Very violent opening scene depicting a slave uprising: killing with swords, guns, hatchets, and muskets. The brutal treatment of slaves on a ship is graphically shown through flogging, strongly implied rape, and slaves tied to rocks and thrown off the boat to drown at sea. 

Sex

Male and female nudity in scenes depicting slaves on a ship. 

Language

"Hell."

Consumerism
Not applicable
Drinking, drugs, & smoking
Not applicable

Parents Need to Know

Parents need to know that Amistad is a 1997 Oscar-nominated Steven Spielberg movie about West Africans on a slave ship who revolt against their captors but still must fight for their freedom in the courtrooms of America. The opening scene, showing the slave revolt on board the Amistad, is very violent, with blood and death from swords, axes, and muskets. Later in the movie, the horrors of slavery are shown in graphic detail: Men and women are forced to suffer the grave indignities of being treated like cargo, and there's male and female nudity, flogging, and implied rape. Overall, this movie demonstrates tremendous leadership, integrity, fortitude, and courage in both the revolt and in the courtroom, where much of the movie takes place. These traits are shared by both the West Africans and those abolitionists and lawyers who defend them, including former President John Quincy Adams.

What's the story?

In 1839, a group of Africans sold into slavery were being transported to the United States on a Spanish ship. Off the coast of Cuba, they escaped from their shackles and attacked the crew, leaving two crew members alive to take them back to Africa. But the Spanish sailors tricked the Africans and sailed up the coast of the United States until an American naval ship off the coast of Connecticut captured them. Brought into court to determine their fate, the Africans were claimed as property ("like livestock") by both the Spanish crew and by the American captors. Roger Baldwin (Matthew McConaughey), a property lawyer, argues that it is not a property case at all -- that since the Africans were not born slaves, they are free, and their actions were merely self-defense in aid of restoring their freedom.

Is it any good?

QUALITY

Adams explains that in court the one with the best story wins. Indeed, we hear many stories in the course of AMISTAD as each character tries to explain why his view is the right one. In the first courtroom scene we hear several "stories" about what should happen to the Africans. All those stories assume that the Africans are property; the only question is whose property they are. Interestingly, as "property," they can not be charged with murder or theft. One cannot be both property and capable of forming criminal intent. The only issue before the court is where the Africans will go.

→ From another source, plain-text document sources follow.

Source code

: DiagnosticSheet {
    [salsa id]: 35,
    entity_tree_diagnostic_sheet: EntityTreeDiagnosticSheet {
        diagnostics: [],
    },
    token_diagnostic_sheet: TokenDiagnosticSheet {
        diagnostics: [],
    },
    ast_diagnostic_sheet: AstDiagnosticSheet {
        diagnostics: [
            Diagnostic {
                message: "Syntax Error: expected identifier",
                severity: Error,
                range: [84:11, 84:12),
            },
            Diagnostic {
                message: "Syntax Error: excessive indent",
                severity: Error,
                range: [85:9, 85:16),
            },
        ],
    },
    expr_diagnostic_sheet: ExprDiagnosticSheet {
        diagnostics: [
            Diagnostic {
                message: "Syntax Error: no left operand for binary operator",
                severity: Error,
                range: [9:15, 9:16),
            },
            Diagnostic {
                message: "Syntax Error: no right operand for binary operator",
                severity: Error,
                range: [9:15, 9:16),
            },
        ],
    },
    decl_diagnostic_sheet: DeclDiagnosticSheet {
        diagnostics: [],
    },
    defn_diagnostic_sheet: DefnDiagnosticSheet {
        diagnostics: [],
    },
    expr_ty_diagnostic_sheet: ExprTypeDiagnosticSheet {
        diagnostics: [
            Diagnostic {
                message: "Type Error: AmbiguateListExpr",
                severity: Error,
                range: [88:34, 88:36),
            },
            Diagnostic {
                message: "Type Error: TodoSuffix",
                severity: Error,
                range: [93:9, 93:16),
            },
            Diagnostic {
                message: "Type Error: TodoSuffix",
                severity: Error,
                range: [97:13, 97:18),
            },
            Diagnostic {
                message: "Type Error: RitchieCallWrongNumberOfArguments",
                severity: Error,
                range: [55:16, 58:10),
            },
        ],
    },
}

As Baldwin begins to tell Joadson and Tappan his "story" of the case, we see them slowly becoming aware of what had always been obvious to us: The Africans cannot be property. They were free, in which case their actions were not only honorable but heroic, in the same category as America's founding fathers, who gave us our own "story" about who we are as Americans. Despite the attempts of Van Buren to subvert the legal system established only decades before, the essential commitment to freedom is so much a part of the story that, at least in this one brief moment, justice triumphed. Adams, the fourth president, made that his story.

Families can talk about...

  • Families can talk about why it was important to prove where the Africans were from. What was Calhoun's justification for slavery? Why does Tappan say that the death of the Africans may help the cause of abolition more than their freedom?

  • What did you learn from this film? How could you learn more about this historical time?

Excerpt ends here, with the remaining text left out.